_Problem description:_ Starting at the first line of the entries below, output every line exactly, up to and including the line with "[酷狗音乐]: https://gith".
Top of Given records
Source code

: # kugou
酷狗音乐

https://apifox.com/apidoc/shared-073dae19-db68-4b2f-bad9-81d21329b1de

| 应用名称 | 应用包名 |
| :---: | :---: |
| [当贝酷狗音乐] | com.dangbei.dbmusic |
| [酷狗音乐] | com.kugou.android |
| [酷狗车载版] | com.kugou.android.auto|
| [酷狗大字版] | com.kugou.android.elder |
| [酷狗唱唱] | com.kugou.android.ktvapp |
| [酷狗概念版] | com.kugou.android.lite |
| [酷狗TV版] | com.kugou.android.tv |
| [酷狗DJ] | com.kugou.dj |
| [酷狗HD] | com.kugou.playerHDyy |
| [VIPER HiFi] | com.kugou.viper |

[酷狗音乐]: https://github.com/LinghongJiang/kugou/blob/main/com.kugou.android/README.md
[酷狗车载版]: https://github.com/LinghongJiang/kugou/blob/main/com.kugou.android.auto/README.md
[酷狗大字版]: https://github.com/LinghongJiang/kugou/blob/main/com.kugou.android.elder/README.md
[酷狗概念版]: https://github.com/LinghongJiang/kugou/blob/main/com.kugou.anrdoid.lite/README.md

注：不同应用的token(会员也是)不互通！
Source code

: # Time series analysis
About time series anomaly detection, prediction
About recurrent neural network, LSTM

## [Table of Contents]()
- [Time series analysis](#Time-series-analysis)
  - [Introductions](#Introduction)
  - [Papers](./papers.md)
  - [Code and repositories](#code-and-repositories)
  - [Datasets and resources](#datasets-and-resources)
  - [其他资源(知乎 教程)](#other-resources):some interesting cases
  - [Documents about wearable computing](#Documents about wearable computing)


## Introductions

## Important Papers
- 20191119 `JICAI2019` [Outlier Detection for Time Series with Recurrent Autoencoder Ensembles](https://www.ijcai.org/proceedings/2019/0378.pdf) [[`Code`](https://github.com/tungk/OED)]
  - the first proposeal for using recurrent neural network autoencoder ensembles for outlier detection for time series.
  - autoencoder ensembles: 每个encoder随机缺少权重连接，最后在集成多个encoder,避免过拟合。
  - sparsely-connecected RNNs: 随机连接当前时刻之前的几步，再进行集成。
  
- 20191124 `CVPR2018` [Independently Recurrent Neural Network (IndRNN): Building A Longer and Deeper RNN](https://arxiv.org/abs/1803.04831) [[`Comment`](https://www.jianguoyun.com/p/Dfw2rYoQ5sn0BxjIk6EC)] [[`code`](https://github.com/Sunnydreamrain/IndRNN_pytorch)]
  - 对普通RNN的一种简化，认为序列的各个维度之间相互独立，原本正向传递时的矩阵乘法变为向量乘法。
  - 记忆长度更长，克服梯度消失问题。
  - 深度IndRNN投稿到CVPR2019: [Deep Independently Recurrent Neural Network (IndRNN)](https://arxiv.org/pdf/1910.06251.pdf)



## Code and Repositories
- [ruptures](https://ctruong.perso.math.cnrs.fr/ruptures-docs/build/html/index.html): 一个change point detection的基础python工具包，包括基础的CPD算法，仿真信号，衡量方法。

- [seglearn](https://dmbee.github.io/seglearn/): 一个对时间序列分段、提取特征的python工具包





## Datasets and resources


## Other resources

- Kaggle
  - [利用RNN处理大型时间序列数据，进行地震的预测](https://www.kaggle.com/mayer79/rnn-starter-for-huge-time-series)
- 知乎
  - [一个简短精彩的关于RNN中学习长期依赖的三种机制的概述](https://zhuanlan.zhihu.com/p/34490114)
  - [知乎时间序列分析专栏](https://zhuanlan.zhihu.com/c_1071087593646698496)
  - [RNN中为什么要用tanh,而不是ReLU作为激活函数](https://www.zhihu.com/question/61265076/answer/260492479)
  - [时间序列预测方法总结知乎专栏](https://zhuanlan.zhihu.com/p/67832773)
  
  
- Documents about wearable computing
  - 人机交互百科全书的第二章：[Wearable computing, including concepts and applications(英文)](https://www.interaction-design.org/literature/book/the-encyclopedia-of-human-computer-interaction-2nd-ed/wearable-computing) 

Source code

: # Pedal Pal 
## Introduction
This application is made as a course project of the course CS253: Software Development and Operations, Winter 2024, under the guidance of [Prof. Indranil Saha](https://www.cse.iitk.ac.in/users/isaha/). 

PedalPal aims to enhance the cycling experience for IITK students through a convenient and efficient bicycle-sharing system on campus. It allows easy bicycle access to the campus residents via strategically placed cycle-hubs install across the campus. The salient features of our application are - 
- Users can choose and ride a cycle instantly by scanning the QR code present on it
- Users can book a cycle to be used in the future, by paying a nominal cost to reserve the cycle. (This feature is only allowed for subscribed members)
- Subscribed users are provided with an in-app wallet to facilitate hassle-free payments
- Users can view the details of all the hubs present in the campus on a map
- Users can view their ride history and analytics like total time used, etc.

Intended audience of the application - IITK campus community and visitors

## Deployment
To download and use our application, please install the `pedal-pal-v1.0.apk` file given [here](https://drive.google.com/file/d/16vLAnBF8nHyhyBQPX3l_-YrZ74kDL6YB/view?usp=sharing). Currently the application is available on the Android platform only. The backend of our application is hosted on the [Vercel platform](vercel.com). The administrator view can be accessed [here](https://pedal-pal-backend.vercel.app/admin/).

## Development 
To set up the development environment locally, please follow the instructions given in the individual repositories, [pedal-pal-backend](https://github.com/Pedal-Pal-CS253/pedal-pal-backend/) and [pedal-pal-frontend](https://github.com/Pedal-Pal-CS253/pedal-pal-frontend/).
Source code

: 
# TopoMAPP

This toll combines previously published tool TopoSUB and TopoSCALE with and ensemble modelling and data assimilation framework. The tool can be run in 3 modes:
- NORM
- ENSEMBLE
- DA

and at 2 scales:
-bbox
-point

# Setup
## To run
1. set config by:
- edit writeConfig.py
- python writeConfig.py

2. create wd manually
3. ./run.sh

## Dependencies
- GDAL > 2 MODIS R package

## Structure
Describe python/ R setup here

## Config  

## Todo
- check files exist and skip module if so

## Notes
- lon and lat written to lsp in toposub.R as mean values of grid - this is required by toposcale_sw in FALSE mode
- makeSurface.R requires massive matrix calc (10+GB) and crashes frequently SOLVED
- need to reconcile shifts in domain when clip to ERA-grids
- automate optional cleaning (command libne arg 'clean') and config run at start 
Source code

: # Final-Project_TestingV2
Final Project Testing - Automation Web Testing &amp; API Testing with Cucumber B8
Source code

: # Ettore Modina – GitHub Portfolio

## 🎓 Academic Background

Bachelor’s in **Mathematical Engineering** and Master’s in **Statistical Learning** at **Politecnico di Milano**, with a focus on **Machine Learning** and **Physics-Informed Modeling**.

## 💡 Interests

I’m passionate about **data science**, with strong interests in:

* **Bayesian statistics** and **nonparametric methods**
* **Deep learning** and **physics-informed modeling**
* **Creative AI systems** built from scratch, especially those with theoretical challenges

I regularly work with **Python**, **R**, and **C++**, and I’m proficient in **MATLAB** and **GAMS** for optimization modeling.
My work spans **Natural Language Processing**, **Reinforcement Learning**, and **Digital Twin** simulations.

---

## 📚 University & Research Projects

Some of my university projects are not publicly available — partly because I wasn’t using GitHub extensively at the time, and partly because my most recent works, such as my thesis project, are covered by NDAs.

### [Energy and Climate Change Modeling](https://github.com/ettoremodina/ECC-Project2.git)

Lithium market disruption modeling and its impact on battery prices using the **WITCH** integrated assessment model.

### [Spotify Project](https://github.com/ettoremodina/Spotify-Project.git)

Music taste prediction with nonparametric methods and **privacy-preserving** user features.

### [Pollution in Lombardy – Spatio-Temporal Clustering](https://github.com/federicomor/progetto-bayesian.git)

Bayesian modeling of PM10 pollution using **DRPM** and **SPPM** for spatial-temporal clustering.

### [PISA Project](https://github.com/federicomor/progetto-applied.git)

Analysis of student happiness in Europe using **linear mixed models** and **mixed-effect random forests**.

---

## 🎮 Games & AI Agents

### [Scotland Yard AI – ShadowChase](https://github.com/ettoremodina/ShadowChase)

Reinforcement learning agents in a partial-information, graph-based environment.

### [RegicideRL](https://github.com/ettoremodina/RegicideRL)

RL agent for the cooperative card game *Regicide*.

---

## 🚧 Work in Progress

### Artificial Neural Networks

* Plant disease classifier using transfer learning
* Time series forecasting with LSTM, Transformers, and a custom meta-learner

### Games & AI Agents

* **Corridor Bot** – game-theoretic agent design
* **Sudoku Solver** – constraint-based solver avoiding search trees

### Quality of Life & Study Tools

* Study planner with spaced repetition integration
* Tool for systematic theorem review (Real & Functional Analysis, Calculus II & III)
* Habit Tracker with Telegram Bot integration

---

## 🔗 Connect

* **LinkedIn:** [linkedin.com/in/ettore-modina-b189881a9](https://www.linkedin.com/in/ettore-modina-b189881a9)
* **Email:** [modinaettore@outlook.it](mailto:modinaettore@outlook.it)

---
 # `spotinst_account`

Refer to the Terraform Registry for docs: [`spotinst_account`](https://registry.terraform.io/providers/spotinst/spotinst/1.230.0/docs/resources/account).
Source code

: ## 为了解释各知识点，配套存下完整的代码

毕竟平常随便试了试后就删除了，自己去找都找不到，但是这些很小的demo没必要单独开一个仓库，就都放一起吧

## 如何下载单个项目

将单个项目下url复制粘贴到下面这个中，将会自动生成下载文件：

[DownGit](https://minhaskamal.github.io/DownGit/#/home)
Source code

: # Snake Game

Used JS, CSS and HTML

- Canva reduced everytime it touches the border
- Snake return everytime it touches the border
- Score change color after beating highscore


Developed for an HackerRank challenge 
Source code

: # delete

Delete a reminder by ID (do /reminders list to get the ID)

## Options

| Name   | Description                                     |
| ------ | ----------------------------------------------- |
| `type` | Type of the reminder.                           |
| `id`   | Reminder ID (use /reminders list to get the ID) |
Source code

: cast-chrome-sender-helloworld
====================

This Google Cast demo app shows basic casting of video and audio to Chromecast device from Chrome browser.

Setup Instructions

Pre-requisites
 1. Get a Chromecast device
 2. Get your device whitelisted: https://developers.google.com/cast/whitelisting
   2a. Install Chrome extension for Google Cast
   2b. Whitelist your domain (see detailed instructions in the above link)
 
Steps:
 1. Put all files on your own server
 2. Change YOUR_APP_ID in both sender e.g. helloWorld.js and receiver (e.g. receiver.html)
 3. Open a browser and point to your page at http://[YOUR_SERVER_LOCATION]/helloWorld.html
Bottom of Given records
_Written answer:_
Source code

: # kugou
酷狗音乐

https://apifox.com/apidoc/shared-073dae19-db68-4b2f-bad9-81d21329b1de

| 应用名称 | 应用包名 |
| :---: | :---: |
| [当贝酷狗音乐] | com.dangbei.dbmusic |
| [酷狗音乐] | com.kugou.android |
| [酷狗车载版] | com.kugou.android.auto|
| [酷狗大字版] | com.kugou.android.elder |
| [酷狗唱唱] | com.kugou.android.ktvapp |
| [酷狗概念版] | com.kugou.android.lite |
| [酷狗TV版] | com.kugou.android.tv |
| [酷狗DJ] | com.kugou.dj |
| [酷狗HD] | com.kugou.playerHDyy |
| [VIPER HiFi] | com.kugou.viper |

[酷狗音乐]: https://github.com/LinghongJiang/kugou/blob/main/com.kugou.android/README.md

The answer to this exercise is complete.